[Saved entries]
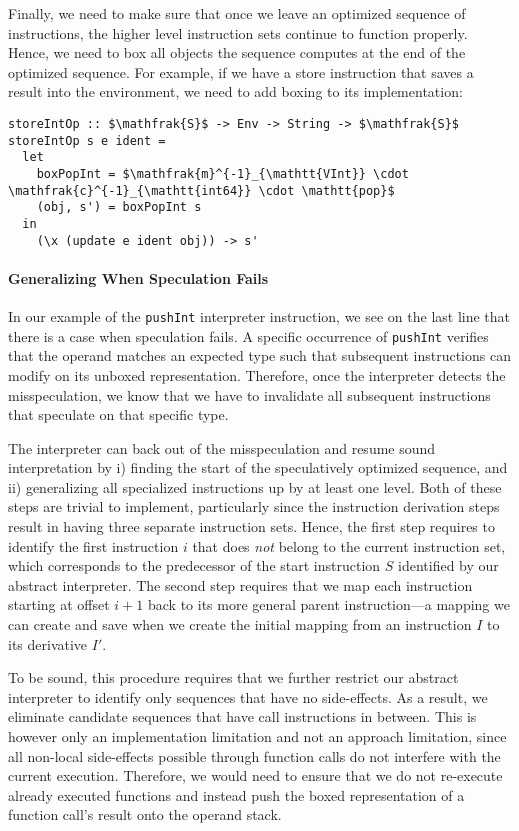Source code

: \documentclass[preprint,10pt]{popl14conf}
\begin{document}
Finally, we need to make sure that once we leave an optimized sequence of instructions, the higher
level instruction sets continue to function properly.
Hence, we need to box all objects the sequence computes at the end of the optimized sequence.
For example, if we have a store instruction that saves a result into the environment, we need to
add boxing to its implementation:
\begin{lstlisting}[style=prettyhaskell]
storeIntOp :: $\mathfrak{S}$ -> Env -> String -> $\mathfrak{S}$
storeIntOp s e ident =
  let
    boxPopInt = $\mathfrak{m}^{-1}_{\mathtt{VInt}} \cdot \mathfrak{c}^{-1}_{\mathtt{int64}} \cdot \mathtt{pop}$
    (obj, s') = boxPopInt s
  in
    (\x (update e ident obj)) -> s'
\end{lstlisting}


\paragraph{Generalizing When Speculation Fails}
In our example of the \texttt{pushInt} interpreter instruction, we see on the last line that there
is a case when speculation fails.
A specific occurrence of \texttt{pushInt} verifies that the operand matches an expected type such
that subsequent instructions can modify on its unboxed representation.
Therefore, once the interpreter detects the misspeculation, we know that we have to invalidate all
subsequent instructions that speculate on that specific type.

The interpreter can back out of the misspeculation and resume sound interpretation by i) finding the
start of the speculatively optimized sequence, and ii) generalizing all specialized instructions up
by at least one level.
Both of these steps are trivial to implement, particularly since the instruction derivation
steps result in having three separate instruction sets.
Hence, the first step requires to identify the first instruction $i$ that does \emph{not} belong
to the current instruction set, which corresponds to the predecessor of the start instruction $S$
identified by our abstract interpreter.
The second step requires that we map each instruction starting at offset $i+1$ back to its more
general parent instruction---a mapping we can create and save when we create the initial mapping
from an instruction $I$ to its derivative $I'$.

To be sound, this procedure requires that we further restrict our abstract interpreter to identify
only sequences that have no side-effects.
As a result, we eliminate candidate sequences that have call instructions in between.
This is however only an implementation limitation and not an approach limitation, since all
non-local side-effects possible through function calls do not interfere with the current execution.
Therefore, we would need to ensure that we do not re-execute already executed functions and instead
push the boxed representation of a function call's result onto the operand stack.
\end{document}
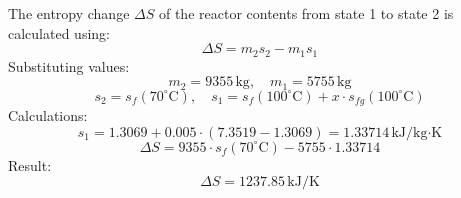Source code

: The entropy change \( \Delta S \) of the reactor contents from state 1 to state 2 is calculated using:  
\[
\Delta S = m_2 s_2 - m_1 s_1
\]  
Substituting values:  
\[
m_2 = 9355 \, \text{kg}, \quad m_1 = 5755 \, \text{kg}
\]  
\[
s_2 = s_f(70^\circ\text{C}), \quad s_1 = s_f(100^\circ\text{C}) + x \cdot s_{fg}(100^\circ\text{C})
\]  
Calculations:  
\[
s_1 = 1.3069 + 0.005 \cdot (7.3519 - 1.3069) = 1.33714 \, \text{kJ/kg·K}
\]  
\[
\Delta S = 9355 \cdot s_f(70^\circ\text{C}) - 5755 \cdot 1.33714
\]  
Result:  
\[
\Delta S = 1237.85 \, \text{kJ/K}
\]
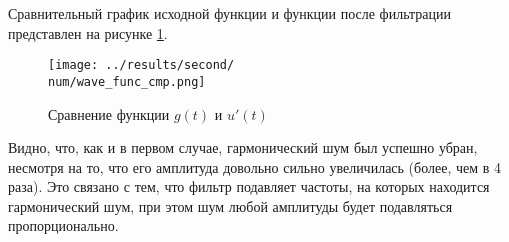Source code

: Сравнительный график исходной функции и функции после фильтрации представлен на рисунке \ref{fig:wave_func_cmp_\num}.

\begin{figure}[ht!]
    \centering
    \texttt{[image: ../results/second/\\num/wave\_func\_cmp.png]}
    \caption{Сравнение функции $g(t)$ и $u'(t)$}
    \label{fig:wave_func_cmp_\num}
\end{figure}

Видно, что, как и в первом случае, гармонический шум был успешно убран, несмотря на то, 
что его амплитуда довольно сильно увеличилась (более, чем в 4 раза). Это связано с тем, что 
фильтр подавляет частоты, на которых находится гармонический шум, при этом шум любой амплитуды
будет подавляться пропорционально. 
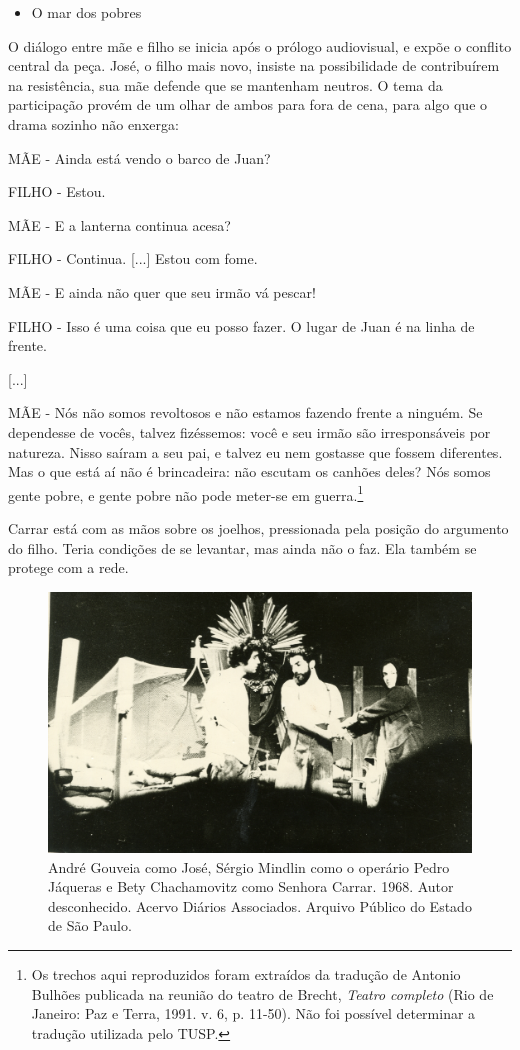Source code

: \begin{itemize}
\item
  O mar dos pobres
\end{itemize}

O diálogo entre mãe e filho se inicia após o prólogo audiovisual, e
expõe o conflito central da peça. José, o filho mais novo, insiste na
possibilidade de contribuírem na resistência, sua mãe defende que se
mantenham neutros. O tema da participação provém de um olhar de ambos
para fora de cena, para algo que o drama sozinho não enxerga:

MÃE - Ainda está vendo o barco de Juan?

FILHO - Estou.

MÃE - E a lanterna continua acesa?

FILHO - Continua. {[}...{]} Estou com fome.

MÃE - E ainda não quer que seu irmão vá pescar!

FILHO - Isso é uma coisa que eu posso fazer. O lugar de Juan é na linha
de frente.

{[}...{]}

MÃE - Nós não somos revoltosos e não estamos fazendo frente a ninguém.
Se dependesse de vocês, talvez fizéssemos: você e seu irmão são
irresponsáveis por natureza. Nisso saíram a seu pai, e talvez eu nem
gostasse que fossem diferentes. Mas o que está aí não é brincadeira: não
escutam os canhões deles? Nós somos gente pobre, e gente pobre não pode
meter-se em guerra.\footnote{Os trechos aqui reproduzidos foram
  extraídos da tradução de Antonio Bulhões publicada na reunião do
  teatro de Brecht, \textit{Teatro completo} (Rio de Janeiro: Paz e Terra,
  1991. v. 6, p. 11-50). Não foi possível determinar a tradução
  utilizada pelo TUSP.}

Carrar está com as mãos sobre os joelhos, pressionada pela posição do
argumento do filho. Teria condições de se levantar, mas ainda não o faz.
Ela também se protege com a rede.

\begin{figure}
\includegraphics[width=\columnwidth]{./media/IMAGEM39.png}
\caption{André Gouveia como José, Sérgio Mindlin como o operário Pedro Jáqueras e Bety Chachamovitz como Senhora Carrar. 1968. Autor desconhecido. Acervo
Diários Associados. Arquivo Público do Estado de São Paulo.}
\end{figure}

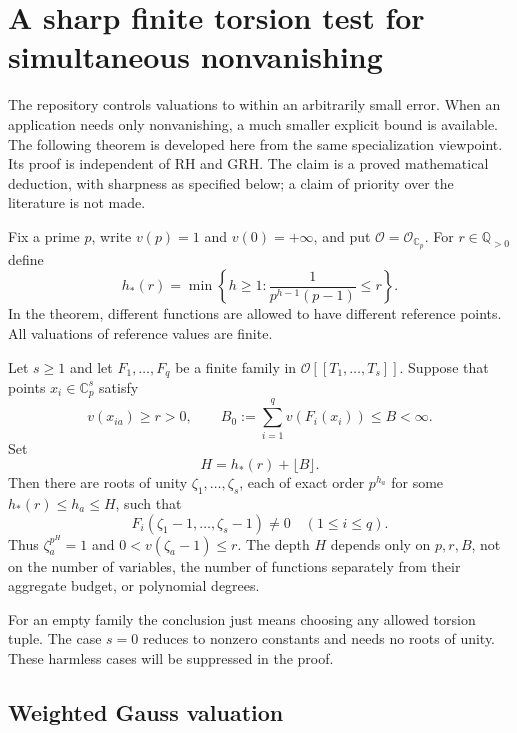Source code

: \section{A sharp finite torsion test for simultaneous nonvanishing}
\label{sec:sharp}

The repository controls valuations to within an arbitrarily small error. When
an application needs only nonvanishing, a much smaller explicit bound is
available. The following theorem is developed here from the same
specialization viewpoint. Its proof is independent of RH and GRH. The claim
is a proved mathematical deduction, with sharpness as specified below; a
claim of priority over the literature is not made.

Fix a prime $p$, write $v(p)=1$ and $v(0)=+\infty$, and put
$\mathcal O=\mathcal O_{\mathbb C_p}$. For $r\in\mathbb Q_{>0}$ define
\begin{equation}
 h_*(r)=\min\left\{h\geq1:
       \frac1{p^{h-1}(p-1)}\leq r\right\}.
 \label{eq:hstar}
\end{equation}
In the theorem, different functions are allowed to have different reference
points. All valuations of reference values are finite.

\begin{theorem}
\label{thm:sharp-nonvanishing}
Let $s\geq1$ and let $F_1,\ldots,F_q$ be a finite family in
$\mathcal O[[T_1,\ldots,T_s]]$. Suppose that points
$x_i\in\mathbb C_p^s$ satisfy
\[
 v(x_{ia})\geq r>0,\qquad
 B_0:=\sum_{i=1}^q v(F_i(x_i))\leq B<\infty.
\]
Set
\begin{equation}
 H=h_*(r)+\lfloor B\rfloor.
 \label{eq:linear-H}
\end{equation}
Then there are roots of unity $\zeta_1,\ldots,\zeta_s$, each of exact
order $p^{h_a}$ for some $h_*(r)\leq h_a\leq H$, such that
\[
 F_i(\zeta_1-1,\ldots,\zeta_s-1)\ne0\quad(1\leq i\leq q).
\]
Thus $\zeta_a^{p^H}=1$ and $0<v(\zeta_a-1)\leq r$. The depth $H$
depends only on $p,r,B$, not on the number of variables, the number of
functions separately from their aggregate budget, or polynomial degrees.
\end{theorem}

For an empty family the conclusion just means choosing any allowed torsion
tuple. The case $s=0$ reduces to nonzero constants and needs no roots of
unity. These harmless cases will be suppressed in the proof.

\subsection{Weighted Gauss valuation}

• Aim of the task:
Show the lines of the records that contain the word "second".

• Finished exercise:
The second step requires that we map each instruction starting at offset $i+1$ back to its more
    \texttt{[image: ../results/second/\\num/wave\_func\_cmp.png]}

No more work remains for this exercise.